The Samaritans were people from the tribes of Israel who had intermarried with the people of the land of Canaan and whose worship practices were a mixture of the Jewish peoples practice and the practices of the people of the land.  The Samaritans and the Jews did not get along.  They despised one another.  So the task of being a neighbor falls to this despised person, who takes the time, who risks going into the brush, who becomes even more impure and unclean by tending to his bloody wounds pouring wine and oil on them.  He takes a day out of his busy schedule to stay with him at the inn.  And then he gives of his own resources to help.  Here is the accusation.

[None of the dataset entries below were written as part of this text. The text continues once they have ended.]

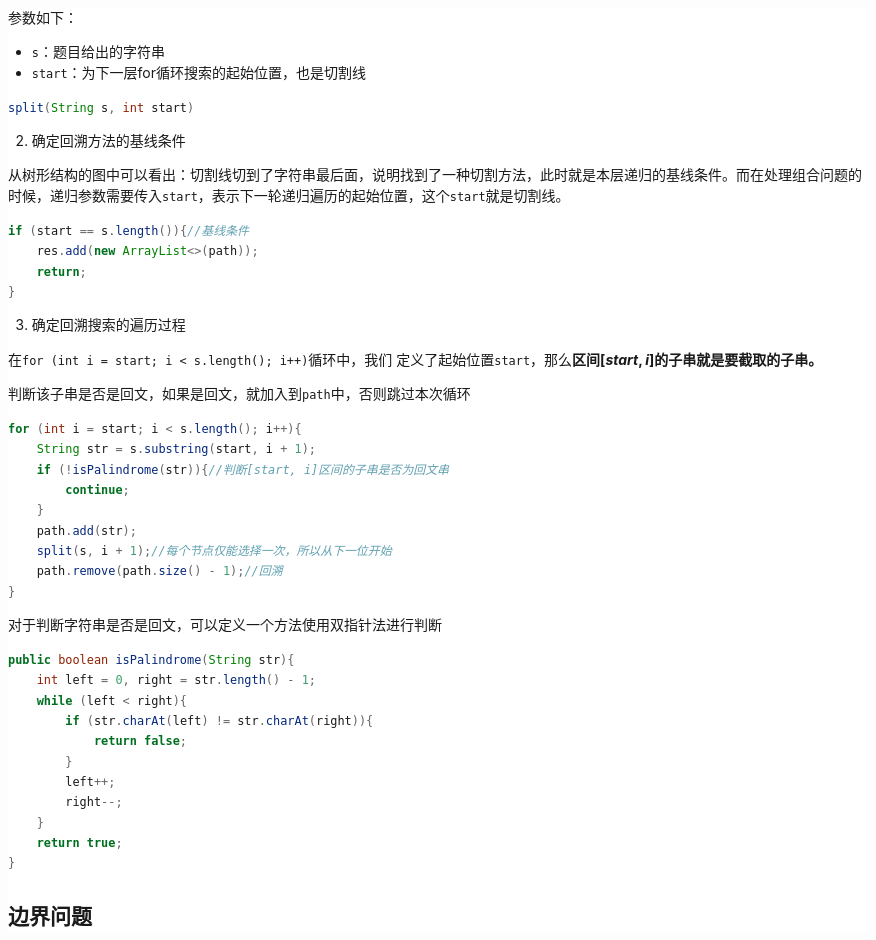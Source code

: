 参数如下：

- `s`：题目给出的字符串
- `start`：为下一层for循环搜索的起始位置，也是切割线

```java
split(String s, int start)
```

2. 确定回溯方法的基线条件

从树形结构的图中可以看出：切割线切到了字符串最后面，说明找到了一种切割方法，此时就是本层递归的基线条件。而在处理组合问题的时候，递归参数需要传入`start`，表示下一轮递归遍历的起始位置，这个`start`就是切割线。

```java
if (start == s.length()){//基线条件
    res.add(new ArrayList<>(path));
    return;
}
```

3. 确定回溯搜索的遍历过程

在`for (int i = start; i < s.length(); i++)`循环中，我们 定义了起始位置`start`，那么<strong>区间$[start, i]$的子串就是要截取的子串。</strong>

判断该子串是否是回文，如果是回文，就加入到`path`中，否则跳过本次循环

```java
for (int i = start; i < s.length(); i++){
    String str = s.substring(start, i + 1);
    if (!isPalindrome(str)){//判断[start, i]区间的子串是否为回文串
        continue;
    }
    path.add(str);
    split(s, i + 1);//每个节点仅能选择一次，所以从下一位开始
    path.remove(path.size() - 1);//回溯
}
```

对于判断字符串是否是回文，可以定义一个方法使用双指针法进行判断
```java
public boolean isPalindrome(String str){
    int left = 0, right = str.length() - 1;
    while (left < right){
        if (str.charAt(left) != str.charAt(right)){
            return false;
        }
        left++;
        right--;
    }
    return true;
}
```

## 边界问题
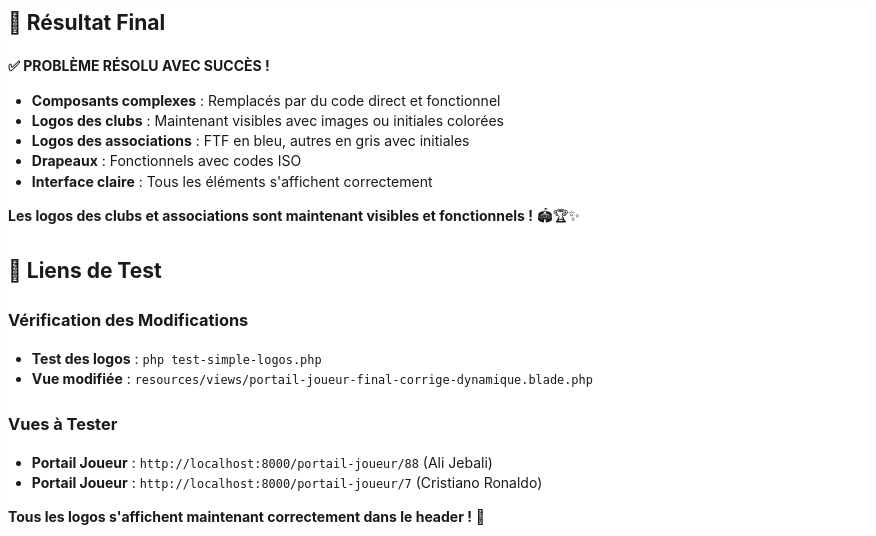 ## 🎉 Résultat Final

**✅ PROBLÈME RÉSOLU AVEC SUCCÈS !**

-   **Composants complexes** : Remplacés par du code direct et fonctionnel
-   **Logos des clubs** : Maintenant visibles avec images ou initiales colorées
-   **Logos des associations** : FTF en bleu, autres en gris avec initiales
-   **Drapeaux** : Fonctionnels avec codes ISO
-   **Interface claire** : Tous les éléments s'affichent correctement

**Les logos des clubs et associations sont maintenant visibles et fonctionnels !** 🏟️🏆✨

## 🔗 Liens de Test

### **Vérification des Modifications**

-   **Test des logos** : `php test-simple-logos.php`
-   **Vue modifiée** : `resources/views/portail-joueur-final-corrige-dynamique.blade.php`

### **Vues à Tester**

-   **Portail Joueur** : `http://localhost:8000/portail-joueur/88` (Ali Jebali)
-   **Portail Joueur** : `http://localhost:8000/portail-joueur/7` (Cristiano Ronaldo)

**Tous les logos s'affichent maintenant correctement dans le header !** 🎯







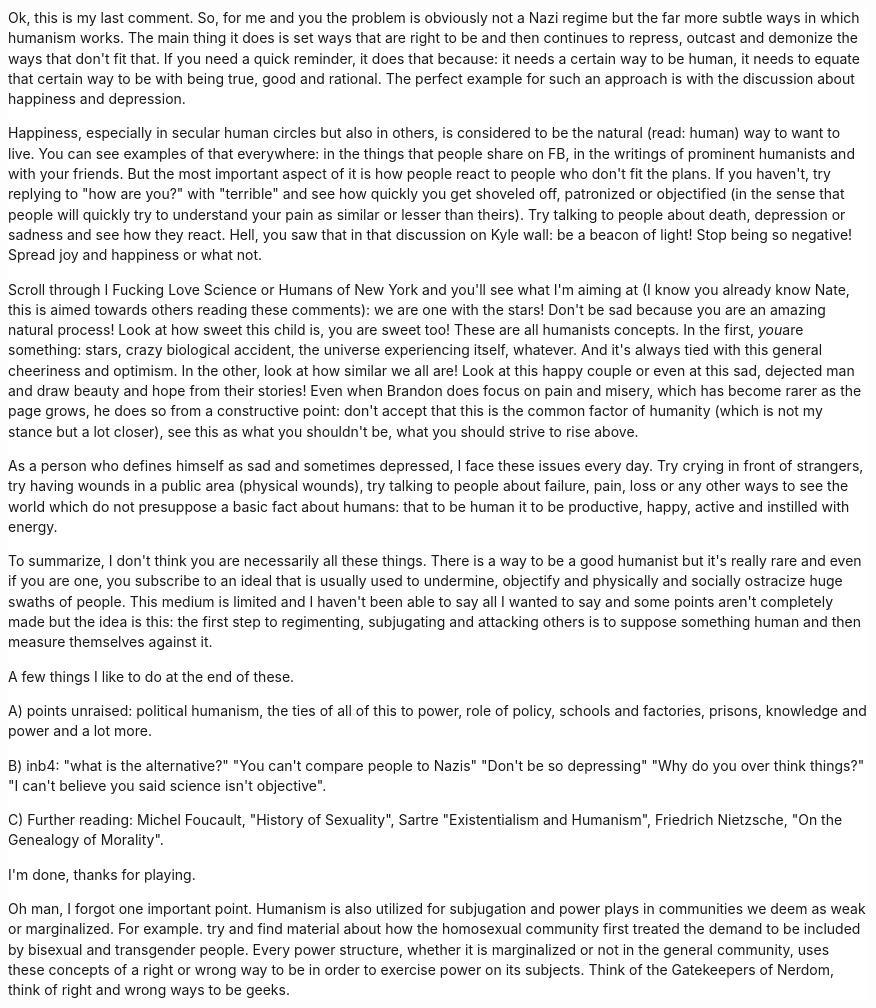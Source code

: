 Ok, this is my last comment. So, for me and you the problem is obviously not a Nazi regime but the far more subtle ways in which humanism works. The main thing it does is set ways that are right to be and then continues to repress, outcast and demonize the ways that don't fit that. If you need a quick reminder, it does that because: it needs a certain way to be human, it needs to equate that certain way to be with being true, good and rational. The perfect example for such an approach is with the discussion about happiness and depression.

Happiness, especially in secular human circles but also in others, is considered to be the natural (read: human) way to want to live. You can see examples of that everywhere: in the things that people share on FB, in the writings of prominent humanists and with your friends. But the most important aspect of it is how people react to people who don't fit the plans. If you haven't, try replying to "how are you?" with "terrible" and see how quickly you get shoveled off, patronized or objectified (in the sense that people will quickly try to understand your pain as similar or lesser than theirs). Try talking to people about death, depression or sadness and see how they react. Hell, you saw that in that discussion on Kyle wall: be a beacon of light! Stop being so negative! Spread joy and happiness or what not.

Scroll through I Fucking Love Science or Humans of New York and you'll see what I'm aiming at (I know you already know Nate, this is aimed towards others reading these comments): we are one with the stars! Don't be sad because you are an amazing natural process! Look at how sweet this child is, you are sweet too! These are all humanists concepts. In the first, *you*are something: stars, crazy biological accident, the universe experiencing itself, whatever. And it's always tied with this general cheeriness and optimism. In the other, look at how similar we all are! Look at this happy couple or even at this sad, dejected man and draw beauty and hope from their stories! Even when Brandon does focus on pain and misery, which has become rarer as the page grows, he does so from a constructive point: don't accept that this is the common factor of humanity (which is not my stance but a lot closer), see this as what you shouldn't be, what you should strive to rise above.

As a person who defines himself as sad and sometimes depressed, I face these issues every day. Try crying in front of strangers, try having wounds in a public area (physical wounds), try talking to people about failure, pain, loss or any other ways to see the world which do not presuppose a basic fact about humans: that to be human it to be productive, happy, active and instilled with energy.

To summarize, I don't think you are necessarily all these things. There is a way to be a good humanist but it's really rare and even if you are one, you subscribe to an ideal that is usually used to undermine, objectify and physically and socially ostracize huge swaths of people. This medium is limited and I haven't been able to say all I wanted to say and some points aren't completely made but the idea is this: the first step to regimenting, subjugating and attacking others is to suppose something human and then measure themselves against it.

A few things I like to do at the end of these.

A) points unraised: political humanism, the ties of all of this to power, role of policy, schools and factories, prisons, knowledge and power and a lot more.

B) inb4: "what is the alternative?" "You can't compare people to Nazis" "Don't be so depressing" "Why do you over think things?" "I can't believe you said science isn't objective".

C) Further reading: Michel Foucault, "History of Sexuality", Sartre "Existentialism and Humanism", Friedrich Nietzsche, "On the Genealogy of Morality".

I'm done, thanks for playing.

Oh man, I forgot one important point. Humanism is also utilized for subjugation and power plays in communities we deem as weak or marginalized. For example. try and find material about how the homosexual community first treated the demand to be included by bisexual and transgender people. Every power structure, whether it is marginalized or not in the general community, uses these concepts of a right or wrong way to be in order to exercise power on its subjects. Think of the Gatekeepers of Nerdom, think of right and wrong ways to be geeks.
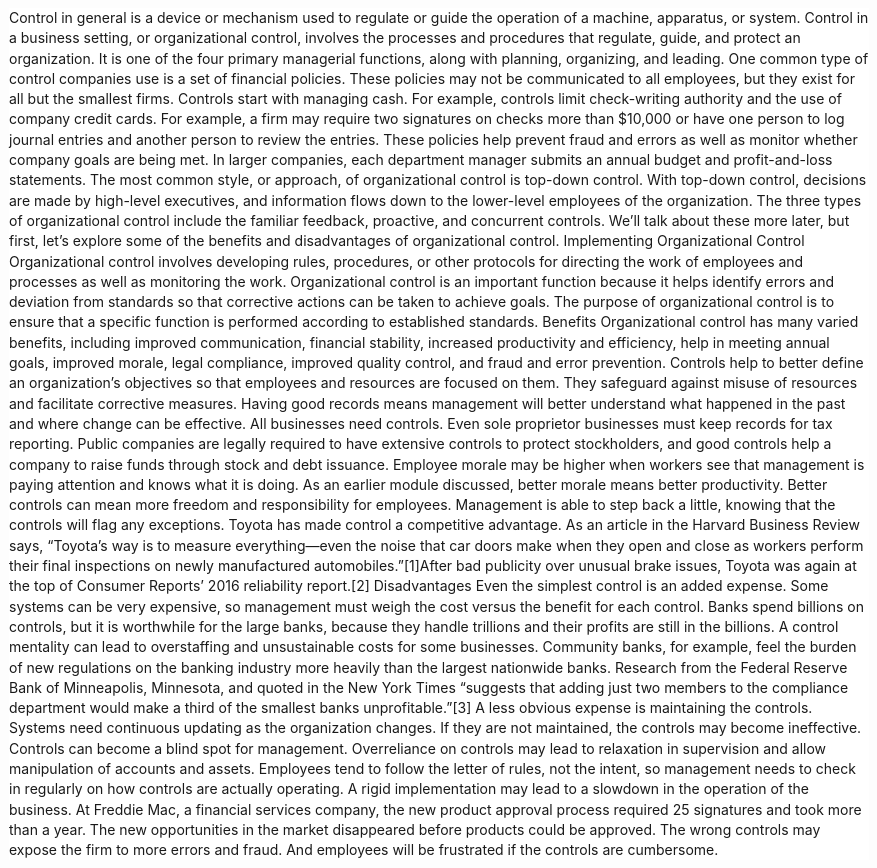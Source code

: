Control in general is a device or mechanism used to regulate or guide the operation of a machine, apparatus, or system. Control in a business setting, or organizational control, involves the processes and procedures that regulate, guide, and protect an organization. It is one of the four primary managerial functions, along with planning, organizing, and leading.
One common type of control companies use is a set of financial policies. These policies may not be communicated to all employees, but they exist for all but the smallest firms. Controls start with managing cash. For example, controls limit check-writing authority and the use of company credit cards. For example, a firm may require two signatures on checks more than $10,000 or have one person to log journal entries and another person to review the entries. These policies help prevent fraud and errors as well as monitor whether company goals are being met. In larger companies, each department manager submits an annual budget and profit-and-loss statements.
The most common style, or approach, of organizational control is top-down control. With top-down control, decisions are made by high-level executives, and information flows down to the lower-level employees of the organization.
The three types of organizational control include the familiar feedback, proactive, and concurrent controls. We’ll talk about these more later, but first, let’s explore some of the benefits and disadvantages of organizational control.
Implementing Organizational Control
Organizational control involves developing rules, procedures, or other protocols for directing the work of employees and processes as well as monitoring the work. Organizational control is an important function because it helps identify errors and deviation from standards so that corrective actions can be taken to achieve goals. The purpose of organizational control is to ensure that a specific function is performed according to established standards.
Benefits
Organizational control has many varied benefits, including improved communication, financial stability, increased productivity and efficiency, help in meeting annual goals, improved morale, legal compliance, improved quality control, and fraud and error prevention.
Controls help to better define an organization’s objectives so that employees and resources are focused on them. They safeguard against misuse of resources and facilitate corrective measures. Having good records means management will better understand what happened in the past and where change can be effective.
All businesses need controls. Even sole proprietor businesses must keep records for tax reporting. Public companies are legally required to have extensive controls to protect stockholders, and good controls help a company to raise funds through stock and debt issuance.
Employee morale may be higher when workers see that management is paying attention and knows what it is doing. As an earlier module discussed, better morale means better productivity. Better controls can mean more freedom and responsibility for employees. Management is able to step back a little, knowing that the controls will flag any exceptions.
Toyota has made control a competitive advantage. As an article in the Harvard Business Review says, “Toyota’s way is to measure everything—even the noise that car doors make when they open and close as workers perform their final inspections on newly manufactured automobiles.”[1]After bad publicity over unusual brake issues, Toyota was again at the top of Consumer Reports’ 2016 reliability report.[2]
Disadvantages
Even the simplest control is an added expense. Some systems can be very expensive, so management must weigh the cost versus the benefit for each control. Banks spend billions on controls, but it is worthwhile for the large banks, because they handle trillions and their profits are still in the billions.
A control mentality can lead to overstaffing and unsustainable costs for some businesses. Community banks, for example, feel the burden of new regulations on the banking industry more heavily than the largest nationwide banks. Research from the Federal Reserve Bank of Minneapolis, Minnesota, and quoted in the New York Times “suggests that adding just two members to the compliance department would make a third of the smallest banks unprofitable.”[3]
A less obvious expense is maintaining the controls. Systems need continuous updating as the organization changes. If they are not maintained, the controls may become ineffective.
Controls can become a blind spot for management. Overreliance on controls may lead to relaxation in supervision and allow manipulation of accounts and assets. Employees tend to follow the letter of rules, not the intent, so management needs to check in regularly on how controls are actually operating.
A rigid implementation may lead to a slowdown in the operation of the business. At Freddie Mac, a financial services company, the new product approval process required 25 signatures and took more than a year. The new opportunities in the market disappeared before products could be approved.
The wrong controls may expose the firm to more errors and fraud. And employees will be frustrated if the controls are cumbersome.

How far will we go to justify our failure to love our neighbor as ourselves.  And do we have to see someone in whom we think that behavior so unlikely that it’s almost unimaginable, to convict us of our own hard heartedness?

This Gospel reading today calls us to look within ourselves and find the places where we seek to justify our failure to love those who speak differently than we do, who dress differently, who look different, who love differently, even those who speak of God using different names and different images that we do.  The truth is that all of God’s children are our neighbors.  And we are called to embrace that reality and to live our lives in a way that demonstrates that truth to the entire world.

We have had a little too much of courtroom drama this week.  But that’s exactly what we have here in this story as this lawyer rises to challenge Jesus and to try and entrap him.   And it is we who are being convicted in the court of the Gospel of our hard heartedness and failure to love our neighbor as ourselves.

We have had a clear demonstration of the consequences of failing to love our neighbor as ourselves and we know that we cannot afford to live in guarded and gated communities; ghettos of like-minded people who look and dress just like us.  We cannot afford to live in a world where we are suspicious of those who do not look like us, dress like us, talk and walk like us.  We cannot afford to live in communities where to be “other” is to be immediately suspect.  We are called to something more.  We are called to help build a world where rather than getting out of the car, armed with a gun, to confronting a young man with a bag of skittles and an iced tea, we roll down our window and offer him a ride home in the rain.